WHAT YOU HAVE TO DO: Every entry in the data is to be written out exactly; no picture belongs in the copy.

== DATASET EXTRACT ==

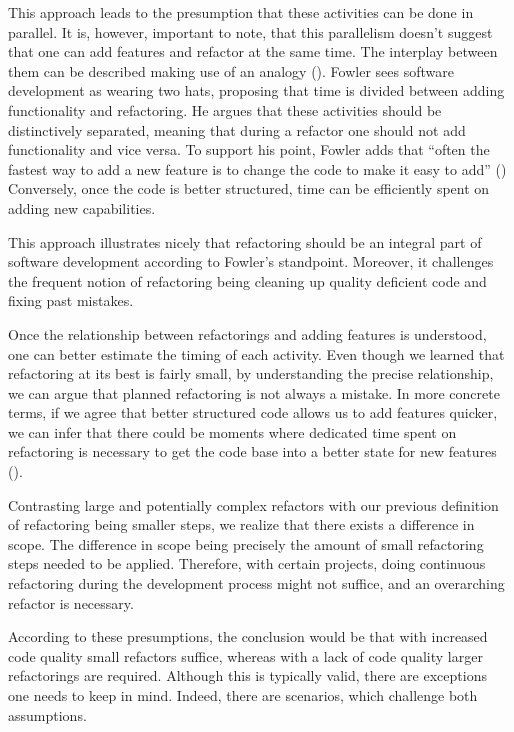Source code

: This approach leads to the presumption that these activities can be done in parallel.
It is, however, important to note, 
	that this parallelism doesn't suggest that one can add features and refactor at the same time.
The interplay between them can be described making use of an analogy (\cite[p.~47]{fowler2018}). 
Fowler sees software development as wearing two hats, 
	proposing that time is divided between adding functionality and refactoring. 
He argues that these activities should be distinctively separated, 
	meaning that during a refactor one should not add functionality and vice versa. 
To support his point, 
	Fowler adds that “often the fastest way to add a new feature is to change the code to make it easy to add” (\cite[p.~53]{fowler2018}) 
Conversely, once the code is better structured, 
	time can be efficiently spent on adding new capabilities.

This approach illustrates nicely that refactoring 
	should be an integral part of software development according to Fowler's standpoint.  
Moreover, it challenges the frequent notion of refactoring being 
	cleaning up quality deficient code and fixing past mistakes. 

Once the relationship between refactorings and adding features is understood, 
	one can better estimate the timing of each activity.
Even though we learned that refactoring at its best is fairly small, 
	by understanding the precise relationship, 
	we can argue that planned refactoring is not always a mistake.
In more concrete terms, if we agree that better structured code 
	allows us to add features quicker, 
	we can infer that there could be moments where dedicated time spent on refactoring 
	is necessary to get the code base into a better state for new features (\cite[p.~53]{fowler2018}).

Contrasting large and potentially complex refactors with our previous definition of 
	refactoring being smaller steps, we realize 
	that there exists a difference in scope.
The difference in scope being precisely 
	the amount of small refactoring steps needed to be applied.
Therefore, with certain projects, doing continuous refactoring during the development process might not suffice, 
	and an overarching refactor is necessary.

According to these presumptions, the conclusion would be 
	that with increased code quality small refactors suffice, 
	whereas with a lack of code quality larger refactorings are required. 
Although this is typically valid, there are exceptions one needs to keep in mind. 
Indeed, there are scenarios, which challenge both assumptions.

===

SOLUTION TO THIS EXERCISE:
Source code

: This approach leads to the presumption that these activities can be done in parallel.
It is, however, important to note, 
	that this parallelism doesn't suggest that one can add features and refactor at the same time.
The interplay between them can be described making use of an analogy (\cite[p.~47]{fowler2018}). 
Fowler sees software development as wearing two hats, 
	proposing that time is divided between adding functionality and refactoring. 
He argues that these activities should be distinctively separated, 
	meaning that during a refactor one should not add functionality and vice versa. 
To support his point, 
	Fowler adds that “often the fastest way to add a new feature is to change the code to make it easy to add” (\cite[p.~53]{fowler2018}) 
Conversely, once the code is better structured, 
	time can be efficiently spent on adding new capabilities.

This approach illustrates nicely that refactoring 
	should be an integral part of software development according to Fowler's standpoint.  
Moreover, it challenges the frequent notion of refactoring being 
	cleaning up quality deficient code and fixing past mistakes. 

Once the relationship between refactorings and adding features is understood, 
	one can better estimate the timing of each activity.
Even though we learned that refactoring at its best is fairly small, 
	by understanding the precise relationship, 
	we can argue that planned refactoring is not always a mistake.
In more concrete terms, if we agree that better structured code 
	allows us to add features quicker, 
	we can infer that there could be moments where dedicated time spent on refactoring 
	is necessary to get the code base into a better state for new features (\cite[p.~53]{fowler2018}).

Contrasting large and potentially complex refactors with our previous definition of 
	refactoring being smaller steps, we realize 
	that there exists a difference in scope.
The difference in scope being precisely 
	the amount of small refactoring steps needed to be applied.
Therefore, with certain projects, doing continuous refactoring during the development process might not suffice, 
	and an overarching refactor is necessary.

According to these presumptions, the conclusion would be 
	that with increased code quality small refactors suffice, 
	whereas with a lack of code quality larger refactorings are required. 
Although this is typically valid, there are exceptions one needs to keep in mind. 
Indeed, there are scenarios, which challenge both assumptions.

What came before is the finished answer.